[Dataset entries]
==============================
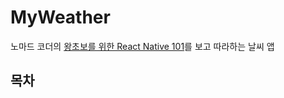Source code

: # MyWeather

노마드 코더의 [왕초보를 위한 React Native 101](https://nomadcoders.co/react-native-for-beginners/lobby)를 보고 따라하는 날씨 앱

## 목차

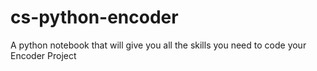 # cs-python-encoder
A python notebook that will give you all the skills you need to code your Encoder Project

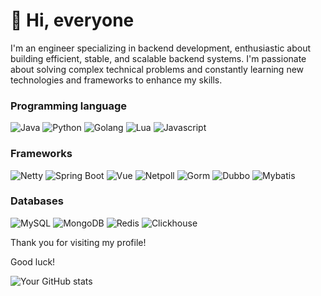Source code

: <!--## Hi there 👋 -->

<!--
**ywengineer/ywengineer** is a ✨ _special_ ✨ repository because its `README.md` (this file) appears on your GitHub profile.

Here are some ideas to get you started:

- 🔭 I’m currently working on ...
- 🌱 I’m currently learning ...
- 👯 I’m looking to collaborate on ...
- 🤔 I’m looking for help with ...
- 💬 Ask me about ...
- 📫 How to reach me: ...
- 😄 Pronouns: ...
- ⚡ Fun fact: ...
-->
# 👋 Hi, everyone

I'm an engineer specializing in backend development, enthusiastic about building efficient, stable, and scalable backend systems. I'm passionate about solving complex technical problems and constantly learning new technologies and frameworks to enhance my skills.

### Programming language
![Java](https://img.shields.io/badge/Java-007396?style=for-the-badge&logo=java&logoColor=white)
![Python](https://img.shields.io/badge/Python-3776AB?style=for-the-badge&logo=python&logoColor=white)
![Golang](https://img.shields.io/badge/Go-00ADD8?style=for-the-badge&logo=go&logoColor=white)
![Lua](https://img.shields.io/badge/Lua-f79dc5?style=for-the-badge&logo=lua&logoColor=white)
![Javascript](https://img.shields.io/badge/Javascript-2a73c1?style=for-the-badge&logo=javascript&logoColor=white)

### Frameworks
![Netty](https://img.shields.io/badge/Netty-092E20?style=for-the-badge&logo=Netty&logoColor=white)
![Spring Boot](https://img.shields.io/badge/Spring%20Boot-6DB33F?style=for-the-badge&logo=spring-boot&logoColor=white)
![Vue](https://img.shields.io/badge/vue-3B3B98?style=for-the-badge&logo=vue&logoColor=white)
![Netpoll](https://img.shields.io/badge/netpoll-662e83?style=for-the-badge&logo=netpoll&logoColor=white)
![Gorm](https://img.shields.io/badge/gorm-E15F41?style=for-the-badge&logo=gorm&logoColor=white)
![Dubbo](https://img.shields.io/badge/dubbo-F97F51?style=for-the-badge&logo=dubbo&logoColor=white)
![Mybatis](https://img.shields.io/badge/mybatis-55E6C1?style=for-the-badge&logo=mybatis&logoColor=white)

### Databases
![MySQL](https://img.shields.io/badge/MySQL-4479A1?style=for-the-badge&logo=mysql&logoColor=white)
![MongoDB](https://img.shields.io/badge/MongoDB-47A248?style=for-the-badge&logo=mongodb&logoColor=white)
![Redis](https://img.shields.io/badge/Redis-DC382D?style=for-the-badge&logo=redis&logoColor=white)
![Clickhouse](https://img.shields.io/badge/Clickhouse-50a35a?style=for-the-badge&logo=Clickhouse&logoColor=white)

Thank you for visiting my profile! 

Good luck!

![Your GitHub stats](https://github-readme-stats.vercel.app/api?username=ywengineer&show_icons=true&theme=radical)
==============================
#### TASK TO COMPLETE
Give the count of lines in the records above that hold the string "learning", and only that count.

#### SOLUTION FOR THIS TASK
2